Data for review —

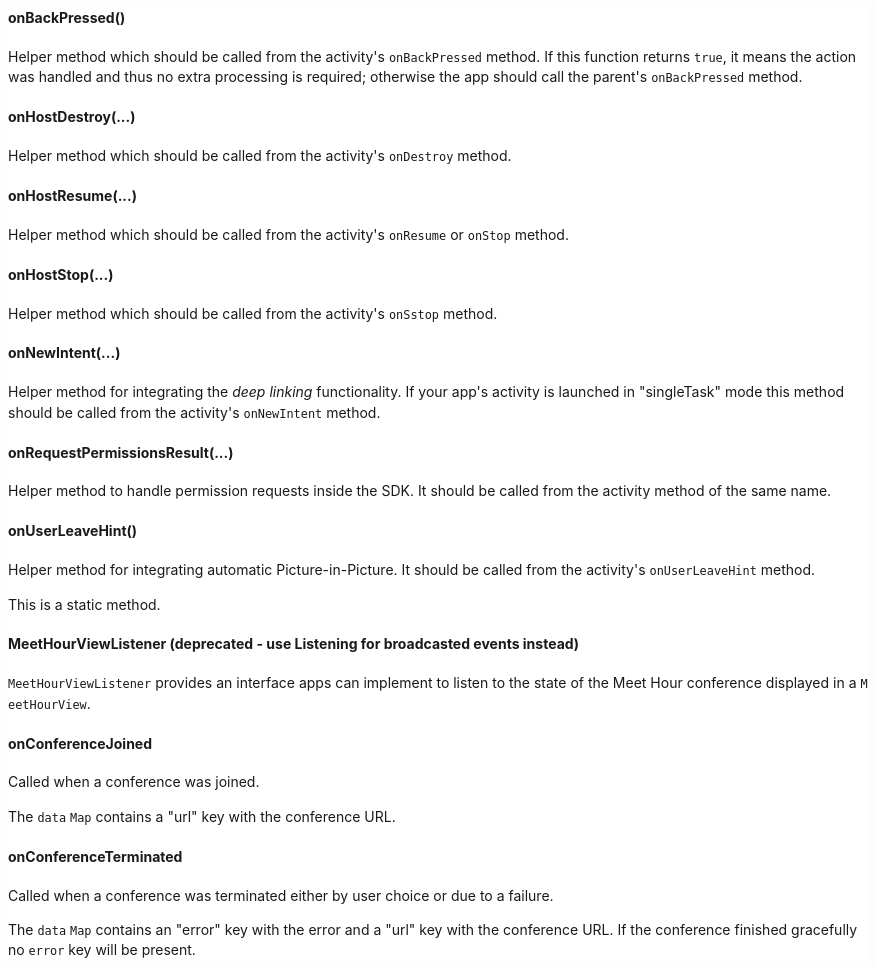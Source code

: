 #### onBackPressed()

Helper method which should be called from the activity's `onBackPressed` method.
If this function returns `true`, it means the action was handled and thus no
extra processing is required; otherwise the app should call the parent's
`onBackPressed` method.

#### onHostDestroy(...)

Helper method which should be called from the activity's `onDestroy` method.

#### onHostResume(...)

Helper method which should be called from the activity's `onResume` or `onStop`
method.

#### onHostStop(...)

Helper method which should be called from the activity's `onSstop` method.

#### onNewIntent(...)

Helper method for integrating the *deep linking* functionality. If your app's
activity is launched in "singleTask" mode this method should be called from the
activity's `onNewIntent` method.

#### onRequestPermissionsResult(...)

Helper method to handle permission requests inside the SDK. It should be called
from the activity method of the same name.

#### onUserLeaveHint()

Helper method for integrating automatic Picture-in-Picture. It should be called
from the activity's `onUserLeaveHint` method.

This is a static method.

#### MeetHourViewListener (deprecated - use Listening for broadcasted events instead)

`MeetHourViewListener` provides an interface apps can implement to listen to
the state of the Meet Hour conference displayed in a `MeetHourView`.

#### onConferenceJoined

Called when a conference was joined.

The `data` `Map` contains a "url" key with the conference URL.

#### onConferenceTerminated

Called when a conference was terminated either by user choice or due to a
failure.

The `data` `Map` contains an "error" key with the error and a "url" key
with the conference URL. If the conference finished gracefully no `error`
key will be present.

Instructions for the task —
Find "with the conference URL. If" in the data above, then repeat that line and all lines after it exactly, ending with the final line.

Response —
with the conference URL. If the conference finished gracefully no `error`
key will be present.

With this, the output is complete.